By doing this, Kargo helps suppliers maximize their capacity. The company sees the process through from end to end, also helping with insurance and vendor payments.
CEO Yodi Aditya said, his firm’s main goal for the future is to construct “chainable logistics operations”, by connecting all logistics companies in the archipelago in one online ecosystem.
“Our online dashboard makes delivery activities simple and easy – including booking, shipment tracking, insurance, payment and vendor management. We enable business to reduce logistics cost and increase productivity,” Aditya said in a statement.
Logistics have been one of Indonesia’s main hurdles when it comes to business and growth.
Currently, the cost of logistics in the archipelago stands at a whopping 24 per cent of the country’s overall GDP, about 2.5 times higher than logistics cost in Singapore. A World Bank report said that bringing the figure down to 16 per cent — like in Thailand — would mean enormous savings of some $80 billion a year.
President Joko ‘Jokowi’ Widodo realizes this and has vowed to make the case in his top priority. He has called for local companies to find innovative ways to lower the average dwell time of shipments in the nation’s ports.
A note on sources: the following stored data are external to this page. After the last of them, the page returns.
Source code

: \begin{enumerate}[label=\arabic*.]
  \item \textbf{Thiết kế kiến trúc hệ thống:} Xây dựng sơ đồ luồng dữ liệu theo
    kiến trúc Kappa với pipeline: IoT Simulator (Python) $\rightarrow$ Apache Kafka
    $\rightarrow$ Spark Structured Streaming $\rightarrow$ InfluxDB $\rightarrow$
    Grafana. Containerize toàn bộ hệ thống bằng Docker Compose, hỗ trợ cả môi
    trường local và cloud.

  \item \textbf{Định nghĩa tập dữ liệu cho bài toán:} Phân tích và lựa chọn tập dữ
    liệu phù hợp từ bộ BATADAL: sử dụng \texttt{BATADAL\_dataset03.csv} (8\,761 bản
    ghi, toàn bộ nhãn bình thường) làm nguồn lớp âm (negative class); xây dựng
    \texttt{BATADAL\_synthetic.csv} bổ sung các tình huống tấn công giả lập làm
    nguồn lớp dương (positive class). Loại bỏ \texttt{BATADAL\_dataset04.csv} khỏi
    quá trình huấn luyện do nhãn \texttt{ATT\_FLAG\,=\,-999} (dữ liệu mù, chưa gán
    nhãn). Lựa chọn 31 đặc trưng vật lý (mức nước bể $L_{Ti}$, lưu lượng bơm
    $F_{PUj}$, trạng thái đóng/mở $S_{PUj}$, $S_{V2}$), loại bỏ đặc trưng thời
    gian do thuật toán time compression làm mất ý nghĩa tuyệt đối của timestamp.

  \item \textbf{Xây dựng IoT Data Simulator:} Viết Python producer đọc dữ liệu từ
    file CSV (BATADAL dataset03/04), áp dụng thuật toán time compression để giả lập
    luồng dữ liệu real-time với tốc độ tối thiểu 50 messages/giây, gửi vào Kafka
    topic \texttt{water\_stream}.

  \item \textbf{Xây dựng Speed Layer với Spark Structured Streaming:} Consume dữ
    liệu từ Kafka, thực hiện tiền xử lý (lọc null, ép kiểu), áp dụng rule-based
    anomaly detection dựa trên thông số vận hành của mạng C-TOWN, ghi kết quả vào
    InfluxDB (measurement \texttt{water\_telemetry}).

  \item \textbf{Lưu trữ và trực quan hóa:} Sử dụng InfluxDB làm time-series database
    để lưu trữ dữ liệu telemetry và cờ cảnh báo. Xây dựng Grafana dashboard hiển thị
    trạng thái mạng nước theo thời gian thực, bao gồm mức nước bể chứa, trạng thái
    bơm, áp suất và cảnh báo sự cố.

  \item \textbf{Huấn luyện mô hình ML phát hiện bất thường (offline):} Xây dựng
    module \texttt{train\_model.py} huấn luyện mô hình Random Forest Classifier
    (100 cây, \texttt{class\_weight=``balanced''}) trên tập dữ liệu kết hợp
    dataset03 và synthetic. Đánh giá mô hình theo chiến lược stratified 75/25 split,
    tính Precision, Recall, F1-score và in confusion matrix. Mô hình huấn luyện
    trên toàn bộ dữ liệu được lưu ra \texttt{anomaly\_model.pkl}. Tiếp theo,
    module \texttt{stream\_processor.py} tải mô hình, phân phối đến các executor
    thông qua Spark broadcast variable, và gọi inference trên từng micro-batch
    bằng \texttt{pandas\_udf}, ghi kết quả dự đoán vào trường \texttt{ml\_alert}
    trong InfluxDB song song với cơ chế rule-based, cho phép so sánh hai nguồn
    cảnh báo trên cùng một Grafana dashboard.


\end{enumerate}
“Dwell time is inevitable for logistics company and bring up the cost. Kargo technology help the company reduce cost by maximize truck utilization and increase their services quality. Efficiency will bring domino effect in this logistics chain,” said Aditya.
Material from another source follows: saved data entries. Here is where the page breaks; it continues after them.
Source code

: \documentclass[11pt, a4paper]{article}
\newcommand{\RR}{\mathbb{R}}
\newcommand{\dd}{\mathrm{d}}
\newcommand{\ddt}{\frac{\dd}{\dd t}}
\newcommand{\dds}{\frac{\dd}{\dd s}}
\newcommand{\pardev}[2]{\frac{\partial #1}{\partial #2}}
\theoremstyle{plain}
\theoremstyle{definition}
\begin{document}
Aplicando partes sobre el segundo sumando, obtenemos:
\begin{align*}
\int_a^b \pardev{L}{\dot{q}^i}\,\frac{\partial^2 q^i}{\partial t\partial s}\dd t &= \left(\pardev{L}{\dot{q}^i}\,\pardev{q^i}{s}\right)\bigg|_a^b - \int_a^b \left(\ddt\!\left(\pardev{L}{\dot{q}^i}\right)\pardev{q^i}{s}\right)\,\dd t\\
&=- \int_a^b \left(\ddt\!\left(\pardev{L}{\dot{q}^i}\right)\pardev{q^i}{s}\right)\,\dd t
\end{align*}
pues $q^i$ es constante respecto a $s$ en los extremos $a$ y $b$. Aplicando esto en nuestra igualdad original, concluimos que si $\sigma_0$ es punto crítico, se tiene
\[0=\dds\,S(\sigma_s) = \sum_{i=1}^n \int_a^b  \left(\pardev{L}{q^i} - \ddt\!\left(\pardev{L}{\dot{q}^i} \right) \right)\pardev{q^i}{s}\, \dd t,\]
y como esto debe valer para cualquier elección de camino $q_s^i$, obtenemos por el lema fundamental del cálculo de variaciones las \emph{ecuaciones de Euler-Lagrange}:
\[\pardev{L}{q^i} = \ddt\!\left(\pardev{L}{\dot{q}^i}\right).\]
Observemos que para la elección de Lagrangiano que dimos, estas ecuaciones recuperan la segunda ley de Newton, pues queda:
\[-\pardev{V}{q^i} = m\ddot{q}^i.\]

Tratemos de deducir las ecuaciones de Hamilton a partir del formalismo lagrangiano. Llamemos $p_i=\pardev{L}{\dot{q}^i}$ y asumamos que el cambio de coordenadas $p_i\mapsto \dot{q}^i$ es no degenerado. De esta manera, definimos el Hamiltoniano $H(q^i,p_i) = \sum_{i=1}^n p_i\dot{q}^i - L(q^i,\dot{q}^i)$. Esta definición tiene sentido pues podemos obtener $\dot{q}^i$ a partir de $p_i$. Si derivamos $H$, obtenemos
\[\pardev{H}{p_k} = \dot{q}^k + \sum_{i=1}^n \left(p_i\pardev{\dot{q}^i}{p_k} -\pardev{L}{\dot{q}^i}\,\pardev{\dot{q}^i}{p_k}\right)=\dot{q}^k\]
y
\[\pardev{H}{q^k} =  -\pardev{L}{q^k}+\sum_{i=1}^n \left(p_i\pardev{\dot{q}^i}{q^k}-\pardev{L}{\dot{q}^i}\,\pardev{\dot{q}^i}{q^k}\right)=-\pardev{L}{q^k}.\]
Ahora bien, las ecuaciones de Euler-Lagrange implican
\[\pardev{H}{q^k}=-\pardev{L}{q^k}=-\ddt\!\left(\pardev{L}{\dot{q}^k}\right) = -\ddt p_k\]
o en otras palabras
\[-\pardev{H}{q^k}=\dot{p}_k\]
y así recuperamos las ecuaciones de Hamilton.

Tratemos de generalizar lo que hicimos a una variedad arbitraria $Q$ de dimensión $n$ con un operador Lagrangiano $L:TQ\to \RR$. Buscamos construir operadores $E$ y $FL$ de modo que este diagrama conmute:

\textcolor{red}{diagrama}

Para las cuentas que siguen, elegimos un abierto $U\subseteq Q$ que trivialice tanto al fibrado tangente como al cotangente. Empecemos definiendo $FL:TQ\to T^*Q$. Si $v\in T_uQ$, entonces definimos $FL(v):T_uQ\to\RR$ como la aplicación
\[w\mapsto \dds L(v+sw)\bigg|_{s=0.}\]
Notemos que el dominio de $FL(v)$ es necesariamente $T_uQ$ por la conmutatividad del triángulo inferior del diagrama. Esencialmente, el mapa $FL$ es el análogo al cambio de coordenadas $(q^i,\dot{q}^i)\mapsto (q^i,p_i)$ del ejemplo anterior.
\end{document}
Indonesia’s logistics industry is expected to move forward in line with the country’s fast growth. Boston Consulting Group (BCG) revealed that the sector has been recording strong double digit growth in the past few years, and will continue to do so on the back of increased domestic consumption, higher trade, lower external financing costs, and more infrastructure development.
The domestic market size for logistics as a whole in Indonesia is estimated at S$163.4 billion and still growing.
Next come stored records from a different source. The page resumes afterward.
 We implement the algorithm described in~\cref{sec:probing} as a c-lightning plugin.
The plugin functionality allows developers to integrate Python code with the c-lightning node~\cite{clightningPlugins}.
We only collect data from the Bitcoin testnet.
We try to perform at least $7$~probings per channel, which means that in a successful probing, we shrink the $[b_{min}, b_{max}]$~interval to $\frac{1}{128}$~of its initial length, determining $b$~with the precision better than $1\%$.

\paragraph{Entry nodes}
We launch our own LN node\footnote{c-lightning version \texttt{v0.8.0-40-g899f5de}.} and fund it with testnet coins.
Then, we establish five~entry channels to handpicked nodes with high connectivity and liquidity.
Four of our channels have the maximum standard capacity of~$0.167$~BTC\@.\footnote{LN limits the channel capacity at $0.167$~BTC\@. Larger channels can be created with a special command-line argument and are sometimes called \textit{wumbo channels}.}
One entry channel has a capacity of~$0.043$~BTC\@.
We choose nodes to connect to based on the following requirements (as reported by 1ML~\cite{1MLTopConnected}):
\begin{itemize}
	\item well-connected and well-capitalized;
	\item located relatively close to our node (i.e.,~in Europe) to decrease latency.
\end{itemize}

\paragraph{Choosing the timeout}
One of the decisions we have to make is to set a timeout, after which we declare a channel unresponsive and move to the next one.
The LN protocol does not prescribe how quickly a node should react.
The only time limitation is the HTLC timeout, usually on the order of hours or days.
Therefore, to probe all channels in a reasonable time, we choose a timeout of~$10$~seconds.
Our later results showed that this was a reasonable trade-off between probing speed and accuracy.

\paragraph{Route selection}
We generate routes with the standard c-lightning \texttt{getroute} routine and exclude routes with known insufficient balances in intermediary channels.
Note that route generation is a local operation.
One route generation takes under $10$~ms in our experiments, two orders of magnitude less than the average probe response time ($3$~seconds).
E-payments, logistics, and infrastructure are often cited as the three main spaces that need to be improved upon before many modern business models in Indonesia (like e-commerce, for example) can see significant growth – similar to markets like the United States, China, and India.
Furthermore, BCG says that the ASEAN Economic Community could soon pose interesting problems and opportunities for Indonesian businesses. Much work still needs to be done to improve international connectivity and the country’s export competitiveness. For this reason, it is important for Indonesia’s logistics sector to start adopting a more integrated approach that ensures efficiencies across the entire supply chain.
“AEC will significantly increases the intensity of goods and commodity’s flow in the region. It will also impose a great challenge because for a very long time, the country’s logistics sector has been inefficient with no one disrupting the market,” said Wilson Cuaca, managing partner of East Ventures.
“But we believe the technology Kargo develops will empower Indonesia’s competitiveness for domestic and international trade,” he added.